• Listed records:
::::::

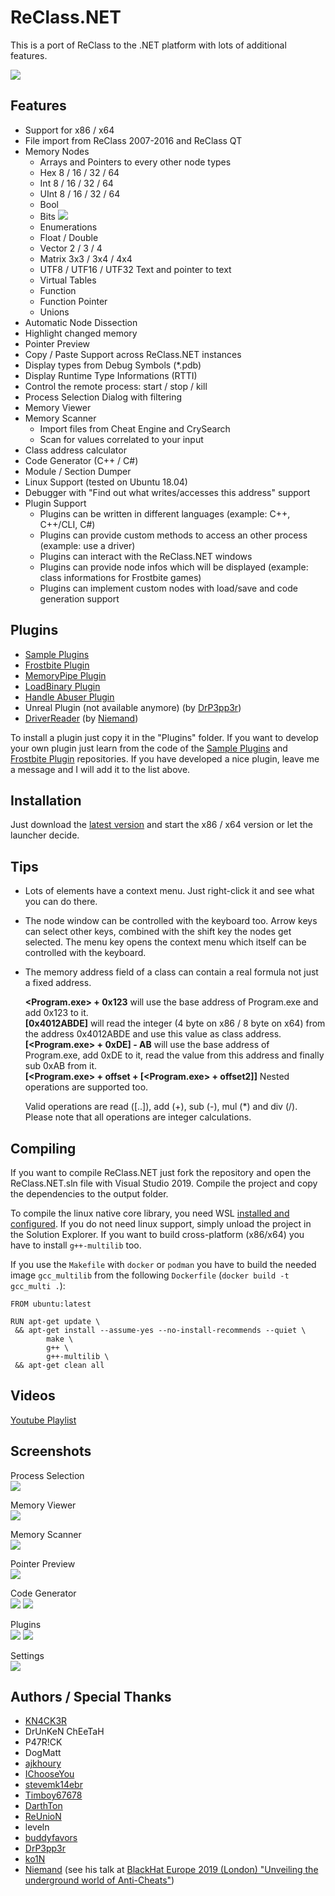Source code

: # ReClass.NET
This is a port of ReClass to the .NET platform with lots of additional features.

![](https://abload.de/img/main4hsbj.jpg)

## Features
- Support for x86 / x64
- File import from ReClass 2007-2016 and ReClass QT
- Memory Nodes
  - Arrays and Pointers to every other node types
  - Hex 8 / 16 / 32 / 64
  - Int 8 / 16 / 32 / 64
  - UInt 8 / 16 / 32 / 64
  - Bool
  - Bits ![](https://abload.de/img/bitsnhlql.jpg)
  - Enumerations
  - Float / Double
  - Vector 2 / 3 / 4
  - Matrix 3x3 / 3x4 / 4x4
  - UTF8 / UTF16 / UTF32 Text and pointer to text
  - Virtual Tables
  - Function
  - Function Pointer
  - Unions
- Automatic Node Dissection
- Highlight changed memory
- Pointer Preview
- Copy / Paste Support across ReClass.NET instances
- Display types from Debug Symbols (*.pdb)
- Display Runtime Type Informations (RTTI)
- Control the remote process: start / stop / kill
- Process Selection Dialog with filtering
- Memory Viewer
- Memory Scanner
  - Import files from Cheat Engine and CrySearch
  - Scan for values correlated to your input
- Class address calculator
- Code Generator (C++ / C#)
- Module / Section Dumper
- Linux Support (tested on Ubuntu 18.04)
- Debugger with "Find out what writes/accesses this address" support
- Plugin Support
  - Plugins can be written in different languages (example: C++, C++/CLI, C#)
  - Plugins can provide custom methods to access an other process (example: use a driver)
  - Plugins can interact with the ReClass.NET windows
  - Plugins can provide node infos which will be displayed (example: class informations for Frostbite games)
  - Plugins can implement custom nodes with load/save and code generation support

## Plugins
- [Sample Plugins](https://github.com/ReClassNET/ReClass.NET-SamplePlugin)
- [Frostbite Plugin](https://github.com/ReClassNET/ReClass.NET-FrostbitePlugin)
- [MemoryPipe Plugin](https://github.com/ReClassNET/ReClass.NET-MemoryPipePlugin)
- [LoadBinary Plugin](https://github.com/ReClassNET/ReClass.NET-LoadBinaryPlugin)
- [Handle Abuser Plugin](https://github.com/ReClassNET/ReClass.NET-HandleAbuser)
- Unreal Plugin (not available anymore) (by [DrP3pp3r](https://github.com/DrP3pp3r))
- [DriverReader](https://github.com/niemand-sec/ReClass.NET-DriverReader) (by [Niemand](https://github.com/niemand-sec))

To install a plugin just copy it in the "Plugins" folder.
If you want to develop your own plugin just learn from the code of the [Sample Plugins](https://github.com/ReClassNET/ReClass.NET-SamplePlugin) and [Frostbite Plugin](https://github.com/ReClassNET/ReClass.NET-FrostbitePlugin) repositories. If you have developed a nice plugin, leave me a message and I will add it to the list above.

## Installation
Just download the [latest version](https://github.com/ReClassNET/ReClass.NET/releases) and start the x86 / x64 version or let the launcher decide.

## Tips
- Lots of elements have a context menu. Just right-click it and see what you can do there.
- The node window can be controlled with the keyboard too. Arrow keys can select other keys, combined with the shift key the nodes get selected. The menu key opens the context menu which itself can be controlled with the keyboard.
- The memory address field of a class can contain a real formula not just a fixed address.  
  
  **\<Program.exe> + 0x123** will use the base address of Program.exe and add 0x123 to it.  
  **[0x4012ABDE]** will read the integer (4 byte on x86 / 8 byte on x64) from the address 0x4012ABDE and use this value as class address.  
  **[\<Program.exe> + 0xDE] - AB** will use the base address of Program.exe, add 0xDE to it, read the value from this address and finally sub 0xAB from it.  
  **[\<Program.exe> + offset + [\<Program.exe> + offset2]]** Nested operations are supported too.  
  
  Valid operations are read ([..]), add (+), sub (-), mul (*) and div (/). Please note that all operations are integer calculations.

## Compiling
If you want to compile ReClass.NET just fork the repository and open the ReClass.NET.sln file with Visual Studio 2019.
Compile the project and copy the dependencies to the output folder.

To compile the linux native core library, you need WSL [installed and configured](https://learn.microsoft.com/en-us/cpp/build/walkthrough-build-debug-wsl2). If you do not need linux support, simply unload the project in the Solution Explorer. If you want to build cross-platform (x86/x64) you have to install `g++-multilib` too.

If you use the `Makefile` with `docker` or `podman` you have to build the needed image `gcc_multilib` from the following `Dockerfile` (`docker build -t gcc_multi .`):

```
FROM ubuntu:latest

RUN apt-get update \
 && apt-get install --assume-yes --no-install-recommends --quiet \
        make \
        g++ \
        g++-multilib \
 && apt-get clean all
```

## Videos

[Youtube Playlist](https://www.youtube.com/playlist?list=PLO246BmtoITanq3ygMCL8_w0eov4D8hjk)

## Screenshots
Process Selection  
![](https://abload.de/img/processgya2k.jpg)

Memory Viewer  
![](https://abload.de/img/memoryviewerb4y1s.jpg)

Memory Scanner  
![](https://abload.de/img/scannerytub1.jpg)

Pointer Preview  
![](https://abload.de/img/memorypreview2gsfp.jpg)

Code Generator  
![](https://abload.de/img/codegeneratorqdat2.jpg)
![](https://abload.de/img/codegenerator24qzce.jpg)

Plugins  
![](https://abload.de/img/plugin1mda4r.jpg)
![](https://abload.de/img/plugin25dxk1.jpg)

Settings  
![](https://abload.de/img/settings8sz4b.jpg)

## Authors / Special Thanks
- [KN4CK3R](https://github.com/KN4CK3R)
- DrUnKeN ChEeTaH
- P47R!CK
- DogMatt
- [ajkhoury](https://github.com/ajkhoury)
- [IChooseYou](https://github.com/IChooseYou)
- [stevemk14ebr](https://github.com/stevemk14ebr)
- [Timboy67678](https://github.com/Timboy67678)
- [DarthTon](https://github.com/DarthTon)
- [ReUnioN](https://github.com/ReUnioN)
- leveln
- [buddyfavors](https://github.com/buddyfavors)
- [DrP3pp3r](https://github.com/DrP3pp3r)
- [ko1N](https://github.com/ko1N)
- [Niemand](https://github.com/niemand-sec) (see his talk at [BlackHat Europe 2019 (London) "Unveiling the underground world of Anti-Cheats"](https://www.blackhat.com/eu-19/briefings/schedule/index.html#unveiling-the-underground-world-of-anti-cheats-17358))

::::::

• Exercise directions: Please retype every record exactly, leaving the pictures out.

• Written solution:
Source code

: # ReClass.NET
This is a port of ReClass to the .NET platform with lots of additional features.

![](https://abload.de/img/main4hsbj.jpg)

## Features
- Support for x86 / x64
- File import from ReClass 2007-2016 and ReClass QT
- Memory Nodes
  - Arrays and Pointers to every other node types
  - Hex 8 / 16 / 32 / 64
  - Int 8 / 16 / 32 / 64
  - UInt 8 / 16 / 32 / 64
  - Bool
  - Bits ![](https://abload.de/img/bitsnhlql.jpg)
  - Enumerations
  - Float / Double
  - Vector 2 / 3 / 4
  - Matrix 3x3 / 3x4 / 4x4
  - UTF8 / UTF16 / UTF32 Text and pointer to text
  - Virtual Tables
  - Function
  - Function Pointer
  - Unions
- Automatic Node Dissection
- Highlight changed memory
- Pointer Preview
- Copy / Paste Support across ReClass.NET instances
- Display types from Debug Symbols (*.pdb)
- Display Runtime Type Informations (RTTI)
- Control the remote process: start / stop / kill
- Process Selection Dialog with filtering
- Memory Viewer
- Memory Scanner
  - Import files from Cheat Engine and CrySearch
  - Scan for values correlated to your input
- Class address calculator
- Code Generator (C++ / C#)
- Module / Section Dumper
- Linux Support (tested on Ubuntu 18.04)
- Debugger with "Find out what writes/accesses this address" support
- Plugin Support
  - Plugins can be written in different languages (example: C++, C++/CLI, C#)
  - Plugins can provide custom methods to access an other process (example: use a driver)
  - Plugins can interact with the ReClass.NET windows
  - Plugins can provide node infos which will be displayed (example: class informations for Frostbite games)
  - Plugins can implement custom nodes with load/save and code generation support

## Plugins
- [Sample Plugins](https://github.com/ReClassNET/ReClass.NET-SamplePlugin)
- [Frostbite Plugin](https://github.com/ReClassNET/ReClass.NET-FrostbitePlugin)
- [MemoryPipe Plugin](https://github.com/ReClassNET/ReClass.NET-MemoryPipePlugin)
- [LoadBinary Plugin](https://github.com/ReClassNET/ReClass.NET-LoadBinaryPlugin)
- [Handle Abuser Plugin](https://github.com/ReClassNET/ReClass.NET-HandleAbuser)
- Unreal Plugin (not available anymore) (by [DrP3pp3r](https://github.com/DrP3pp3r))
- [DriverReader](https://github.com/niemand-sec/ReClass.NET-DriverReader) (by [Niemand](https://github.com/niemand-sec))

To install a plugin just copy it in the "Plugins" folder.
If you want to develop your own plugin just learn from the code of the [Sample Plugins](https://github.com/ReClassNET/ReClass.NET-SamplePlugin) and [Frostbite Plugin](https://github.com/ReClassNET/ReClass.NET-FrostbitePlugin) repositories. If you have developed a nice plugin, leave me a message and I will add it to the list above.

## Installation
Just download the [latest version](https://github.com/ReClassNET/ReClass.NET/releases) and start the x86 / x64 version or let the launcher decide.

## Tips
- Lots of elements have a context menu. Just right-click it and see what you can do there.
- The node window can be controlled with the keyboard too. Arrow keys can select other keys, combined with the shift key the nodes get selected. The menu key opens the context menu which itself can be controlled with the keyboard.
- The memory address field of a class can contain a real formula not just a fixed address.  
  
  **\<Program.exe> + 0x123** will use the base address of Program.exe and add 0x123 to it.  
  **[0x4012ABDE]** will read the integer (4 byte on x86 / 8 byte on x64) from the address 0x4012ABDE and use this value as class address.  
  **[\<Program.exe> + 0xDE] - AB** will use the base address of Program.exe, add 0xDE to it, read the value from this address and finally sub 0xAB from it.  
  **[\<Program.exe> + offset + [\<Program.exe> + offset2]]** Nested operations are supported too.  
  
  Valid operations are read ([..]), add (+), sub (-), mul (*) and div (/). Please note that all operations are integer calculations.

## Compiling
If you want to compile ReClass.NET just fork the repository and open the ReClass.NET.sln file with Visual Studio 2019.
Compile the project and copy the dependencies to the output folder.

To compile the linux native core library, you need WSL [installed and configured](https://learn.microsoft.com/en-us/cpp/build/walkthrough-build-debug-wsl2). If you do not need linux support, simply unload the project in the Solution Explorer. If you want to build cross-platform (x86/x64) you have to install `g++-multilib` too.

If you use the `Makefile` with `docker` or `podman` you have to build the needed image `gcc_multilib` from the following `Dockerfile` (`docker build -t gcc_multi .`):

```
FROM ubuntu:latest

RUN apt-get update \
 && apt-get install --assume-yes --no-install-recommends --quiet \
        make \
        g++ \
        g++-multilib \
 && apt-get clean all
```

## Videos

[Youtube Playlist](https://www.youtube.com/playlist?list=PLO246BmtoITanq3ygMCL8_w0eov4D8hjk)

## Screenshots
Process Selection  
![](https://abload.de/img/processgya2k.jpg)

Memory Viewer  
![](https://abload.de/img/memoryviewerb4y1s.jpg)

Memory Scanner  
![](https://abload.de/img/scannerytub1.jpg)

Pointer Preview  
![](https://abload.de/img/memorypreview2gsfp.jpg)

Code Generator  
![](https://abload.de/img/codegeneratorqdat2.jpg)
![](https://abload.de/img/codegenerator24qzce.jpg)

Plugins  
![](https://abload.de/img/plugin1mda4r.jpg)
![](https://abload.de/img/plugin25dxk1.jpg)

Settings  
![](https://abload.de/img/settings8sz4b.jpg)

## Authors / Special Thanks
- [KN4CK3R](https://github.com/KN4CK3R)
- DrUnKeN ChEeTaH
- P47R!CK
- DogMatt
- [ajkhoury](https://github.com/ajkhoury)
- [IChooseYou](https://github.com/IChooseYou)
- [stevemk14ebr](https://github.com/stevemk14ebr)
- [Timboy67678](https://github.com/Timboy67678)
- [DarthTon](https://github.com/DarthTon)
- [ReUnioN](https://github.com/ReUnioN)
- leveln
- [buddyfavors](https://github.com/buddyfavors)
- [DrP3pp3r](https://github.com/DrP3pp3r)
- [ko1N](https://github.com/ko1N)
- [Niemand](https://github.com/niemand-sec) (see his talk at [BlackHat Europe 2019 (London) "Unveiling the underground world of Anti-Cheats"](https://www.blackhat.com/eu-19/briefings/schedule/index.html#unveiling-the-underground-world-of-anti-cheats-17358))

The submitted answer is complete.